» PROBLEM STATEMENT: Line by line, please look for the word "font" in the following records, then copy each line you find it in.

» DATA EXTRACT:
++++++++++++++++++++

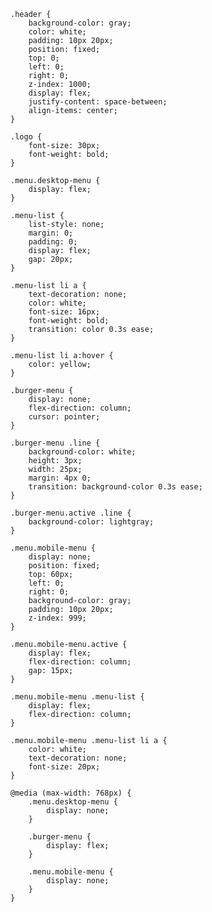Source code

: 	.header {
	    background-color: gray;
	    color: white;
	    padding: 10px 20px;
	    position: fixed;
	    top: 0;
	    left: 0;
	    right: 0;
	    z-index: 1000;
	    display: flex;
	    justify-content: space-between;
	    align-items: center;
	}
	
	.logo {
	    font-size: 30px;
	    font-weight: bold;
	}
	
	.menu.desktop-menu {
	    display: flex;
	}
	
	.menu-list {
	    list-style: none;
	    margin: 0;
	    padding: 0;
	    display: flex;
	    gap: 20px;
	}
	
	.menu-list li a {
	    text-decoration: none;
	    color: white;
	    font-size: 16px;
	    font-weight: bold;
	    transition: color 0.3s ease;
	}
	
	.menu-list li a:hover {
	    color: yellow;
	}
	
	.burger-menu {
	    display: none;
	    flex-direction: column;
	    cursor: pointer;
	}
	
	.burger-menu .line {
	    background-color: white;
	    height: 3px;
	    width: 25px;
	    margin: 4px 0;
	    transition: background-color 0.3s ease;
	}
	
	.burger-menu.active .line {
	    background-color: lightgray;
	}
	
	.menu.mobile-menu {
	    display: none;
	    position: fixed;
	    top: 60px;
	    left: 0;
	    right: 0;
	    background-color: gray;
	    padding: 10px 20px;
	    z-index: 999;
	}
	
	.menu.mobile-menu.active {
	    display: flex;
	    flex-direction: column;
	    gap: 15px;
	}
	
	.menu.mobile-menu .menu-list {
	    display: flex;
	    flex-direction: column;
	}
	
	.menu.mobile-menu .menu-list li a {
	    color: white;
	    text-decoration: none;
	    font-size: 20px;
	}
	
	@media (max-width: 768px) {
	    .menu.desktop-menu {
	        display: none;
	    }
	
	    .burger-menu {
	        display: flex;
	    }
	
	    .menu.mobile-menu {
	        display: none;
	    }
	}
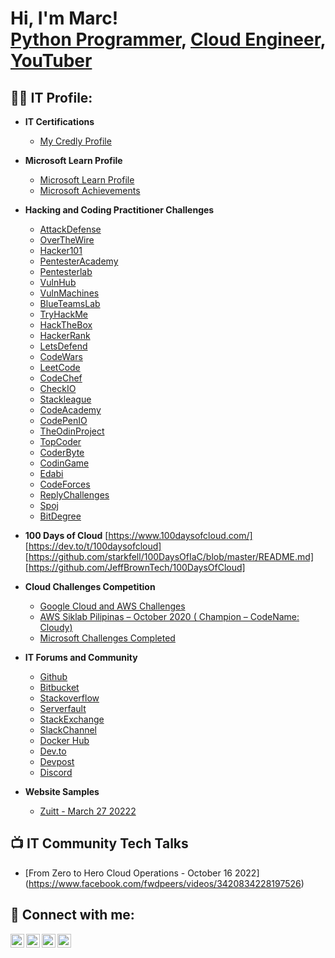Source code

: <h1>Hi, I'm Marc! <br/><a href="https://github.com/marcsamuel">Python Programmer</a>, <a href="https://www.linkedin.com/in/marcpabilona/">Cloud Engineer</a>, <a href="https://www.youtube.com/channel/UCRjpR7Fbrv9-hkAVy0ljh4Q">YouTuber</a></h1>

<h2>👨‍💻 IT Profile:</h2>

- <b>IT Certifications</b>
  - [My Credly Profile](https://www.credly.com/users/marcsamuelpabilona/badges)
  
- <b>Microsoft Learn Profile</b>
  - [Microsoft Learn Profile](https://learn.microsoft.com/en-us/users/marcsamuelpabilona/)
  - [Microsoft Achievements](https://docs.microsoft.com/en-us/users/marcsamuelpabilona/achievements)

  
- <b>Hacking and Coding Practitioner Challenges</b>
  - [AttackDefense](https://attackdefense.pentesteracademy.com/challengedetailsnoauth?cid=1889)
  - [OverTheWire](https://overthewire.org/wargames/bandit/bandit0.html)
  - [Hacker101](https://www.hacker101.com/start-here#)
  - [PentesterAcademy](https://www.pentesteracademy.com/topics)
  - [Pentesterlab](https://pentesterlab.com/my)
  - [VulnHub](https://www.vulnhub.com/)
  - [VulnMachines](https://account.vulnmachines.com/user/challenges)
  - [BlueTeamsLab](https://blueteamlabs.online/home/challenges)
  - [TryHackMe](https://tryhackme.com/p/marcsamuel)
  - [HackTheBox](https://www.hackthebox.com/home/users/profile/1353833)
  - [HackerRank](https://www.hackerrank.com/marcsamuel)
  - [LetsDefend](https://app.letsdefend.io/public-profile/user/marcsamuel/2dba3fa5-b088-4f3b-8117-829ccc4328c7)
  - [CodeWars](https://www.codewars.com/users/marcsamuel)
  - [LeetCode](https://leetcode.com/marcsamuelpabilona/)
  - [CodeChef](https://www.codechef.com/marcsamuel/)
  - [CheckIO](https://py.checkio.org/user/marcsamuel/)
  - [Stackleague](https://beta-accounts.stacktrek.com/profile)
  - [CodeAcademy](https://www.codecademy.com/profiles/marcsamuelpabilona)
  - [CodePenIO](https://codepen.io/marcsamuel/pen/JjBMyvL)
  - [TheOdinProject](https://www.theodinproject.com/dashboard)
  - [TopCoder](https://platform.topcoder.com/profile/marcsamuel)
  - [CoderByte](https://coderbyte.com/profile/marcsamuel)
  - [CodinGame](https://www.codingame.com/profile/5bb0b5f0a00368417d1a7bc478dd87033549925)
  - [Edabi](https://edabit.com/user/jymPGYLJ6JbDL2QTP)
  - [CodeForces](https://codeforces.com/profile/marcsamuelpabilona)
  - [ReplyChallenges](https://challenges.reply.com/tamtamy/user/modify.action)
  - [Spoj](https://www.spoj.com/myaccount/)
  - [BitDegree](https://www.bitdegree.org/user/dashboard/marcsamuelpabilona/main)

- <b>100 Days of Cloud</b>
   [https://www.100daysofcloud.com/]
   [https://dev.to/t/100daysofcloud]
   [https://github.com/starkfell/100DaysOfIaC/blob/master/README.md]
   [https://github.com/JeffBrownTech/100DaysOfCloud]
   
- <b>Cloud Challenges Competition</b>
  - [Google Cloud and AWS Challenges](https://google.qwiklabs.com/public_profiles/bc541417-a7ed-430e-a58d-815be05ba528#)
  - [AWS Siklab Pilipinas – October 2020 ( Champion – CodeName: Cloudy)](https://awseducate.edukasyon.ph/certificate/2020-siklab-sept-y1TGWo5mAU?utm_campaign=website&utm_source=sendgrid.com&utm_medium=email)
  - [Microsoft Challenges Completed](https://docs.microsoft.com/en-us/users/marcsamuelpabilona/challenges)

- <b>IT Forums and Community</b>
  - [Github](https://github.com/marcsamuel)
  - [Bitbucket](https://bitbucket.org/marcsamuel)
  - [Stackoverflow](https://stackoverflow.com/users/7130174/marc-pabilona)
  - [Serverfault](https://serverfault.com/users/374723/marc-pabilona)
  - [StackExchange](https://stackexchange.com/users/9154520/marc-pabilona)
  - [SlackChannel](https://kubernetes.slack.com/messages/C09NXKJKA/team/UAL1YS17X/)
  - [Docker Hub](https://hub.docker.com/u/marcsamuel/)
  - [Dev.to](https://dev.to/marcsamuel)
  - [Devpost](https://devpost.com/marcsamuelpabilona/)
  - [Discord](https://discord.com/marcsamuel#8090)

- <b>Website Samples</b>
  - [Zuitt - March 27 20222](https://marcsamuel.github.io/fcb-portfolio-pabilona/)


<h2>📺 IT Community Tech Talks</h2>

- [From Zero to Hero Cloud Operations - October 16 2022] (https://www.facebook.com/fwdpeers/videos/3420834228197526)

<h2> 🤳 Connect with me:</h2>

[<img align="left" alt="JoshMadakor | YouTube" width="22px" src="https://cdn.jsdelivr.net/npm/simple-icons@v3/icons/youtube.svg" />][youtube]
[<img align="left" alt="JoshMadakor | Twitter" width="22px" src="https://cdn.jsdelivr.net/npm/simple-icons@v3/icons/twitter.svg" />][twitter]
[<img align="left" alt="JoshMadakor | LinkedIn" width="22px" src="https://cdn.jsdelivr.net/npm/simple-icons@v3/icons/linkedin.svg" />][linkedin]
[<img align="left" alt="JoshMadakor | Instagram" width="22px" src="https://cdn.jsdelivr.net/npm/simple-icons@v3/icons/instagram.svg" />][instagram]

[twitter]: https://twitter.com/marcpabilona
[youtube]: https://www.youtube.com/channel/UCRjpR7Fbrv9-hkAVy0ljh4Q
[instagram]: https://www.instagram.com/mackyiology
[linkedin]: https://www.linkedin.com/in/marcpabilona

<!--
**joshmadakor1/joshmadakor1** is a ✨ _special_ ✨ repository because its `README.md` (this file) appears on your GitHub profile.

Here are some ideas to get you started:

- 🔭 I’m currently working on ...
- 🌱 I’m currently learning ...
- 👯 I’m looking to collaborate on ...
- 🤔 I’m looking for help with ...
- 💬 Ask me about ...
- 📫 How to reach me: ...
- 😄 Pronouns: ...
- ⚡ Fun fact: ...
-->
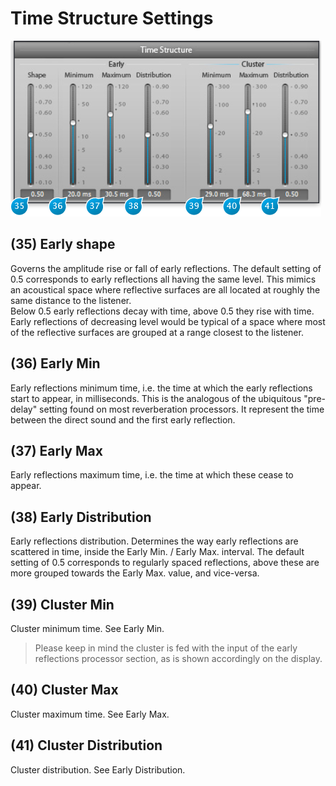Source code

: # Time Structure Settings

![](include/verb_07.PNG)

## (35) Early shape
Governs  the  amplitude  rise or fall of early reflections. The default  setting  of  0.5  corresponds to early reflections all 
having  the  same  level.  This mimics  an  acoustical  space where reflective surfaces are all located at roughly the 
same distance to the listener.  
Below 0.5 early reflections decay with time, above 0.5 they rise with time. Early reflections of  decreasing  level  would  be 
typical of a space where most of  the  reflective  surfaces  are grouped at a range closest to the listener.

## (36) Early Min
Early reflections minimum time, i.e. the time at which the early reflections start to appear, in milliseconds. This is the 
analogous of the ubiquitous "pre-delay" setting found on most reverberation processors. It represent the time between 
the direct sound and the first early reflection.

## (37) Early Max
Early reflections maximum time, i.e. the time at which these cease to appear.

## (38) Early Distribution
Early reflections distribution. Determines the way early reflections are scattered in time, inside the Early Min. / Early Max. 
interval. The default setting of 0.5 corresponds to regularly spaced reflections, above these are more grouped towards the 
Early Max. value, and vice-versa.

## (39) Cluster Min
Cluster minimum time. See Early Min.  
> Please keep in mind the cluster is fed with the input of the early reflections processor section, as is shown accordingly on 
the display.

## (40) Cluster Max
Cluster maximum time. See Early Max.

## (41) Cluster Distribution
Cluster distribution. See Early Distribution.
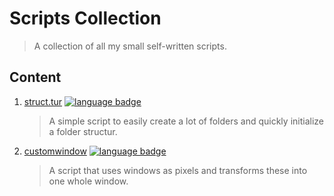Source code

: # Scripts Collection
> A collection of all my small self-written scripts.

## Content
1. [struct.tur](https://github.com/toorusr/struc.tur)
[![language badge](https://img.shields.io/badge/lang-Python-green.svg)](https://python.org)
    > A simple script to easily create a lot of folders and quickly initialize a folder structur.

2. [customwindow](https://github.com/toorusr/customwindow)
[![language badge](https://img.shields.io/badge/lang-Python-green.svg)](https://python.org)
    > A script that uses windows as pixels and transforms these into one whole window.
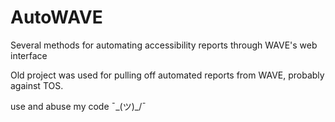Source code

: # AutoWAVE
Several methods for automating accessibility reports through WAVE's web interface 

Old project was used for pulling off automated reports from WAVE, probably against TOS.

use and abuse my code ¯\_(ツ)_/¯
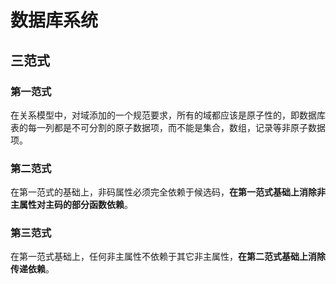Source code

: # 数据库系统

## 三范式

### 第一范式
在关系模型中，对域添加的一个规范要求，所有的域都应该是原子性的，即数据库表的每一列都是不可分割的原子数据项，而不能是集合，数组，记录等非原子数据项。
### 第二范式
在第一范式的基础上，非码属性必须完全依赖于候选码，**在第一范式基础上消除非主属性对主码的部分函数依赖**。
### 第三范式
在第一范式基础上，任何非主属性不依赖于其它非主属性，**在第二范式基础上消除传递依赖**。
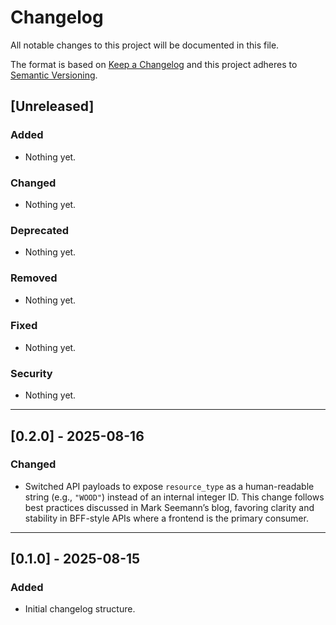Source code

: # Changelog

All notable changes to this project will be documented in this file.

The format is based on [Keep a Changelog](https://keepachangelog.com/en/1.0.0/)
and this project adheres to [Semantic Versioning](https://semver.org/spec/v2.0.0.html).

## [Unreleased]

### Added

- Nothing yet.

### Changed

- Nothing yet.

### Deprecated

- Nothing yet.

### Removed

- Nothing yet.

### Fixed

- Nothing yet.

### Security

- Nothing yet.

---

## [0.2.0] - 2025-08-16

### Changed

- Switched API payloads to expose `resource_type` as a human-readable string (e.g., `"WOOD"`) instead of an internal integer ID.
  This change follows best practices discussed in Mark Seemann’s blog, favoring clarity and stability in BFF-style APIs where a frontend is the primary consumer.

---

## [0.1.0] - 2025-08-15

### Added

- Initial changelog structure.
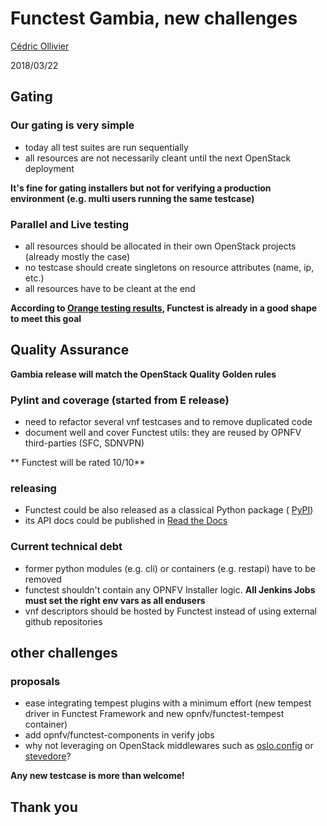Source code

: # Functest Gambia, new challenges

[Cédric Ollivier](mailto:cedric.ollivier@orange.com)

2018/03/22



## Gating


### Our gating is very simple

- today all test suites are run sequentially
- all resources are not necessarily cleant until the next OpenStack deployment

**It's fine for gating installers but not for verifying a production
environment (e.g. multi users running the same testcase)**


### Parallel and Live testing

- all resources should be allocated in their own OpenStack projects (already
  mostly the case)
- no testcase should create singletons on resource attributes (name, ip, etc.)
- all resources have to be cleant at the end

**According to [Orange testing results](https://wiki.opnfv.org/pages/viewpage.action?pageId=13211751),
Functest is already in a good shape to meet this goal**



## Quality Assurance

**Gambia release will match the OpenStack Quality Golden rules**


### Pylint and coverage (started from E release)
- need to refactor several vnf testcases and to remove duplicated code
- document well and cover Functest utils: they are reused by
OPNFV third-parties (SFC, SDNVPN)

** Functest will be rated 10/10**


### releasing

- Functest could be also released as a classical Python package (
[PyPI](https://pypi.python.org/pypi))
- its API docs could be published in [Read the Docs](https://readthedocs.org/)


### Current technical debt
- former python modules (e.g. cli) or containers (e.g. restapi) have to be
removed
- functest shouldn't contain any OPNFV Installer logic. **All Jenkins Jobs
must set the right env vars as all endusers**
- vnf descriptors should be hosted by Functest instead of using external github
repositories



## other challenges


### proposals

- ease integrating tempest plugins with a minimum effort (new tempest driver in
Functest Framework and new opnfv/functest-tempest container)
- add opnfv/functest-components in verify jobs
- why not leveraging on OpenStack middlewares such as
  [oslo.config](https://docs.openstack.org/oslo.config/latest/) or
  [stevedore](https://docs.openstack.org/stevedore/latest/)?

**Any new testcase is more than welcome!**



## Thank you
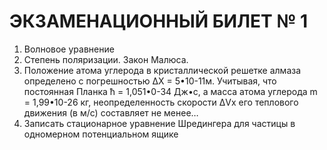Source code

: ЭКЗАМЕНАЦИОННЫЙ БИЛЕТ  № 1
============================

1. Волновое уравнение
2. Степень поляризации. Закон Малюса.
3. Положение атома углерода в кристаллической решетке алмаза определено с погрешностью ΔХ = 5•10-11м. Учитывая, что постоянная Планка ħ = 1,051•0-34 Дж•с, а масса атома углерода m = 1,99•10-26 кг, неопределенность скорости ΔVx его теплового движения (в м/с) составляет не менее…
4. Записать стационарное уравнение Шредингера для частицы в одномерном потенциальном ящике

++++++++++++++++++++

» RESULT FOR THIS TASK:
	    font-size: 30px;
	    font-weight: bold;
	    font-size: 16px;
	    font-weight: bold;
	    font-size: 20px;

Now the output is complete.